About this task:
Count every line in the following listing that contains "CVSResourceid", then report that count with nothing added.

Given entries:
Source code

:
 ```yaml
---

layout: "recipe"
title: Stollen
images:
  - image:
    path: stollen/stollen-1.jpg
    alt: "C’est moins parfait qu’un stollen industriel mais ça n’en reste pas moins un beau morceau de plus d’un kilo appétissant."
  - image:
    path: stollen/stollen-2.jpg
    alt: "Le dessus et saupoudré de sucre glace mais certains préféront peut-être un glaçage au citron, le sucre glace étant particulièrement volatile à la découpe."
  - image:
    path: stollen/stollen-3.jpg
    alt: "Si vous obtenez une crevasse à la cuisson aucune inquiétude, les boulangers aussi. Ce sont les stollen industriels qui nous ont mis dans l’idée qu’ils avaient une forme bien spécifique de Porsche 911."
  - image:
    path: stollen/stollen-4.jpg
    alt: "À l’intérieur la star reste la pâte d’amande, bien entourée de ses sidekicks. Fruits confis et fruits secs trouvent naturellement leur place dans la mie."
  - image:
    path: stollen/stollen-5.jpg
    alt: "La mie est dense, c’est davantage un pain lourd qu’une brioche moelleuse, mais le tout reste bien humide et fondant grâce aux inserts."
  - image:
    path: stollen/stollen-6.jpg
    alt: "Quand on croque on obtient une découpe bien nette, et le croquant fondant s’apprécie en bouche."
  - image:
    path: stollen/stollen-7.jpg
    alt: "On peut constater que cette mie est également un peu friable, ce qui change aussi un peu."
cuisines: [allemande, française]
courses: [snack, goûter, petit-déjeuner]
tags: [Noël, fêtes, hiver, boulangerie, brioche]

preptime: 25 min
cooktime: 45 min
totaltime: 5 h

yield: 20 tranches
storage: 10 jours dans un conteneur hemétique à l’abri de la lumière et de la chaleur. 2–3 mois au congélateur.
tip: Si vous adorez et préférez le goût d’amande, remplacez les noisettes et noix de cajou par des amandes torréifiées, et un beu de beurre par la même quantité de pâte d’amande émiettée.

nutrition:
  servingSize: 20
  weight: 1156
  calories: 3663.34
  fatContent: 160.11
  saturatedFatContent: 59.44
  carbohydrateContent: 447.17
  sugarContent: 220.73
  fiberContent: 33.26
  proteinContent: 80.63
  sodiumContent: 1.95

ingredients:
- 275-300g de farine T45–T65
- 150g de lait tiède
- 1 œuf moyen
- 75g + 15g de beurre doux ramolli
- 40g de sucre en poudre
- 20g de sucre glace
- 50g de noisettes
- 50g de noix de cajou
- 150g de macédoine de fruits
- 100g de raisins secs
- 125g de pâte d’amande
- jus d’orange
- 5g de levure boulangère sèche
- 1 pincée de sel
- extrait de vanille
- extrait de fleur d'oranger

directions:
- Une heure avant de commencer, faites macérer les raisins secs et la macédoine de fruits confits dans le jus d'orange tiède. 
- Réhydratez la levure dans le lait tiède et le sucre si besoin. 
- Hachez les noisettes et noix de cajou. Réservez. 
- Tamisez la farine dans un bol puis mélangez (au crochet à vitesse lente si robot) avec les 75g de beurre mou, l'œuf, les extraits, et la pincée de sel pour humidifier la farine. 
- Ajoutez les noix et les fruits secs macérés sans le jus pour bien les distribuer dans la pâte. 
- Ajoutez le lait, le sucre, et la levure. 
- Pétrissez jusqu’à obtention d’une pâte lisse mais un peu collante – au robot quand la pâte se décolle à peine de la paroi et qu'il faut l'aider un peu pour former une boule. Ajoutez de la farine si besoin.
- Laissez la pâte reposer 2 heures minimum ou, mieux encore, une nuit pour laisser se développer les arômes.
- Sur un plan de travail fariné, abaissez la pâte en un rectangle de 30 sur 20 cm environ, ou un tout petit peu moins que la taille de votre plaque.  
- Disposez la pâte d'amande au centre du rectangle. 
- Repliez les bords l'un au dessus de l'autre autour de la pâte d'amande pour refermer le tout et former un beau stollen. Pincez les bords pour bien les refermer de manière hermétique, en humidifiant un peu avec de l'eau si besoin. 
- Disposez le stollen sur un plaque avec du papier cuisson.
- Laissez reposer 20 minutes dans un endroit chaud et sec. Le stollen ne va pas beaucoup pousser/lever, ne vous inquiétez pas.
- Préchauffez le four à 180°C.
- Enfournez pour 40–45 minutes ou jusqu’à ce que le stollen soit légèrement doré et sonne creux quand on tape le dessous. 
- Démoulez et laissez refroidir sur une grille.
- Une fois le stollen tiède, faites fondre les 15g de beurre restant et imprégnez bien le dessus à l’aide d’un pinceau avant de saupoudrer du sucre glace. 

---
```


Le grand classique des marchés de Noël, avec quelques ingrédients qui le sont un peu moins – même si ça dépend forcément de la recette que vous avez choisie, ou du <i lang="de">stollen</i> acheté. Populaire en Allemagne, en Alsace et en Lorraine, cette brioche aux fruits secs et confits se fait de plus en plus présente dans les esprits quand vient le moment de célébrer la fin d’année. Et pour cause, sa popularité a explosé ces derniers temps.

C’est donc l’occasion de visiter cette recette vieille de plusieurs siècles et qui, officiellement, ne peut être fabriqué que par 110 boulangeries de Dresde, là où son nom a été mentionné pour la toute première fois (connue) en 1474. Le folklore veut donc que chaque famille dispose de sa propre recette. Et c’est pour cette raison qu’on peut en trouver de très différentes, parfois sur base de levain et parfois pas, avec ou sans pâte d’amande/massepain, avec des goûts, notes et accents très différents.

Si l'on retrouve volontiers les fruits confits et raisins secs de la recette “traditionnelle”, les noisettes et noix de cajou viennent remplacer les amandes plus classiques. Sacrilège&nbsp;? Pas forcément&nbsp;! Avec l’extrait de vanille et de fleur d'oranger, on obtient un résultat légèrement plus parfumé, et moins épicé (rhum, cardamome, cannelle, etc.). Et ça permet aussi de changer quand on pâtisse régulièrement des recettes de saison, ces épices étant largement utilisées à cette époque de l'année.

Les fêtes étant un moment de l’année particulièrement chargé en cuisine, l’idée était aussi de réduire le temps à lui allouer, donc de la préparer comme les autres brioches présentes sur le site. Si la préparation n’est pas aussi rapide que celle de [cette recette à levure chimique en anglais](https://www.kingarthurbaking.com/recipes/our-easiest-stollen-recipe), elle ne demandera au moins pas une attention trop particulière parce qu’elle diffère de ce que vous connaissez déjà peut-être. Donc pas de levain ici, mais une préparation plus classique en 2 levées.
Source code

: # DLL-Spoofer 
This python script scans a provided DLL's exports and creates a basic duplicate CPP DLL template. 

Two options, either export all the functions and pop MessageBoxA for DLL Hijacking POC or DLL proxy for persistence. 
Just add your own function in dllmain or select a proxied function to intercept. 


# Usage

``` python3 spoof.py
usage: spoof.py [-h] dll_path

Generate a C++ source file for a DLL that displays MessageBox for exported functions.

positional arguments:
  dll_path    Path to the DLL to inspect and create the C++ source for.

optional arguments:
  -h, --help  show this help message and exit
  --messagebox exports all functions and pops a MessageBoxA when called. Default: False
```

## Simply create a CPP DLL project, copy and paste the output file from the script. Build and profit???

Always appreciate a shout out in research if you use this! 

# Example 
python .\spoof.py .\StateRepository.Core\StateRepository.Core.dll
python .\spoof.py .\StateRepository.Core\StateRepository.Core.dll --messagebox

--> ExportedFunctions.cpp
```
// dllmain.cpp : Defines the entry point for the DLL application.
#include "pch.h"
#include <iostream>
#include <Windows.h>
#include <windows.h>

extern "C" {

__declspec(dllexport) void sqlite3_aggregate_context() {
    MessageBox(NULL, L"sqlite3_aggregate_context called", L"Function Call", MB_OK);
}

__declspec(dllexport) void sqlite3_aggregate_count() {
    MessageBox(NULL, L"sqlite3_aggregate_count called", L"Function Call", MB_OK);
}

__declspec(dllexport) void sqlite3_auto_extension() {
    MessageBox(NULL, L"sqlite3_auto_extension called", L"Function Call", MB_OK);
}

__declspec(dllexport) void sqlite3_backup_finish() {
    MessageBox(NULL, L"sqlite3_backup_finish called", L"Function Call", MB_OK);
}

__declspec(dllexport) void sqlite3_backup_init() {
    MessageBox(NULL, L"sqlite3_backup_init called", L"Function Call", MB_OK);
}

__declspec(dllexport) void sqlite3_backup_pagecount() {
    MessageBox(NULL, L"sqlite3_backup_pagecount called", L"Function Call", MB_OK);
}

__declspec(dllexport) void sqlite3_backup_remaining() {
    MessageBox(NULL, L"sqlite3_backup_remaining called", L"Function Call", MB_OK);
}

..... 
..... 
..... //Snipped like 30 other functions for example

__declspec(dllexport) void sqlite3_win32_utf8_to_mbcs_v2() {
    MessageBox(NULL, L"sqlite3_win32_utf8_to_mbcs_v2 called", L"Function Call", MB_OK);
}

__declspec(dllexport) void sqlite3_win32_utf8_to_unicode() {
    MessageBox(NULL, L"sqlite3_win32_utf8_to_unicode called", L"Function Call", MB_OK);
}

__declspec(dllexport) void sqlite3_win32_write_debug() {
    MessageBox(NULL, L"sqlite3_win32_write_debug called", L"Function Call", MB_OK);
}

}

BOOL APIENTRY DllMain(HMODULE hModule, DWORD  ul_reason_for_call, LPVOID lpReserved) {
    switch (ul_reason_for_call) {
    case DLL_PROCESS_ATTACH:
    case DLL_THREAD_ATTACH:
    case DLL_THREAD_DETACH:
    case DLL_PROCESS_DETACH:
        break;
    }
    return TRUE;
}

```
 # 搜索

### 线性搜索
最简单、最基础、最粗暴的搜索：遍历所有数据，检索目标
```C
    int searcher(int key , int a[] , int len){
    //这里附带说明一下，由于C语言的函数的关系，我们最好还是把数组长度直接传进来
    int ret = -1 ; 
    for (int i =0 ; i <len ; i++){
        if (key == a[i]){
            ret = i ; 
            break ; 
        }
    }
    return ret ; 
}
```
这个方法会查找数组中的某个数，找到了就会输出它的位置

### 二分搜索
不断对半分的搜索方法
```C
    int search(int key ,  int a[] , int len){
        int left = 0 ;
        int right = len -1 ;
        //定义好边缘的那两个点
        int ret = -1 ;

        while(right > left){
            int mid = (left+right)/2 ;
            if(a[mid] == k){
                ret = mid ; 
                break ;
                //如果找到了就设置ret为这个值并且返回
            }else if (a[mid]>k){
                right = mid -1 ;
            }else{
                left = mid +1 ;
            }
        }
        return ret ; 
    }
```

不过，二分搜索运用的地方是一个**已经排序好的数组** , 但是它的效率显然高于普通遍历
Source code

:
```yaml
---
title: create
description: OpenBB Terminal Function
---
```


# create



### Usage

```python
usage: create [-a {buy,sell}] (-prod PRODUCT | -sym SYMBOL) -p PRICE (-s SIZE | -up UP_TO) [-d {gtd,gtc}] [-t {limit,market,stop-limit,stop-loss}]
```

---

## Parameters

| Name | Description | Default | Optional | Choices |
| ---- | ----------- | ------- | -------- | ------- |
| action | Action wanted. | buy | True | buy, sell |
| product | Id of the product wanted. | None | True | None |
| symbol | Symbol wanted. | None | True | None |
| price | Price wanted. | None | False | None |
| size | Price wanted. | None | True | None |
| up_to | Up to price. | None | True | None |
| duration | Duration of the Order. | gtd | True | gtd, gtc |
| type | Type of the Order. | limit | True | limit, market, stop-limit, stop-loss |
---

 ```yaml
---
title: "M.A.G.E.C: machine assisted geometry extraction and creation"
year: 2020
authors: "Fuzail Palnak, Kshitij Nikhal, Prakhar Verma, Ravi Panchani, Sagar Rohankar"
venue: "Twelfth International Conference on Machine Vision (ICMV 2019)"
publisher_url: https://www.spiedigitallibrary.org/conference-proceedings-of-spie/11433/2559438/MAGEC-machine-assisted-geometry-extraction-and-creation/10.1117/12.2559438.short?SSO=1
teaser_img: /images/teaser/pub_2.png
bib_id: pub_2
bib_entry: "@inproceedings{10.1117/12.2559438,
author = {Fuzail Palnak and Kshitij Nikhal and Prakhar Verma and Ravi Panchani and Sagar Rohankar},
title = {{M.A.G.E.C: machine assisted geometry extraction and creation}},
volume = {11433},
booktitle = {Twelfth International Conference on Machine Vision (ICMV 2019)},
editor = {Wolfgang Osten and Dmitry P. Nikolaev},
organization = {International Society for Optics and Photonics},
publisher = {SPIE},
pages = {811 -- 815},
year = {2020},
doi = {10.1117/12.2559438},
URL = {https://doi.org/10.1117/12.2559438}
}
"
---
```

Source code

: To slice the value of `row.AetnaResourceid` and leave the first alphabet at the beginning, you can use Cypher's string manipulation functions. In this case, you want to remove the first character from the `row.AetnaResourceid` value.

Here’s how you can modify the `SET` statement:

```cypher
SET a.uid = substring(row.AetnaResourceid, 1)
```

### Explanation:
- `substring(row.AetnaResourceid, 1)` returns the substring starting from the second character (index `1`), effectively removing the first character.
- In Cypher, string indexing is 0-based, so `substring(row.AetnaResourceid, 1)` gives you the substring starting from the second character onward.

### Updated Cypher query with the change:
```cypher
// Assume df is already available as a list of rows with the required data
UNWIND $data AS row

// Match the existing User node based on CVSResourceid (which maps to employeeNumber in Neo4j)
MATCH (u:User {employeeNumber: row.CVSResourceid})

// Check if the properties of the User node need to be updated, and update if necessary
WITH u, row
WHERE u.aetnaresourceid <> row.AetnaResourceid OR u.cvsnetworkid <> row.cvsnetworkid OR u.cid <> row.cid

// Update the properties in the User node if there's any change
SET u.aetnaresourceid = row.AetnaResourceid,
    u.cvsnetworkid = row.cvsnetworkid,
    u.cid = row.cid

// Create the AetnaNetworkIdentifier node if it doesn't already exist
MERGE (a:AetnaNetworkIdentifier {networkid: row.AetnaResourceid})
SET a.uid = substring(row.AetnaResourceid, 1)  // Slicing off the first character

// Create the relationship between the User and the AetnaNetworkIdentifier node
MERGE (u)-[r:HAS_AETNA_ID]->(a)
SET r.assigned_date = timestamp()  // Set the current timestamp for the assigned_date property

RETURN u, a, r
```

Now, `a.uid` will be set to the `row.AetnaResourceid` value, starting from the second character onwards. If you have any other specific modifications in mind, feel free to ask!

Exercise solution:
2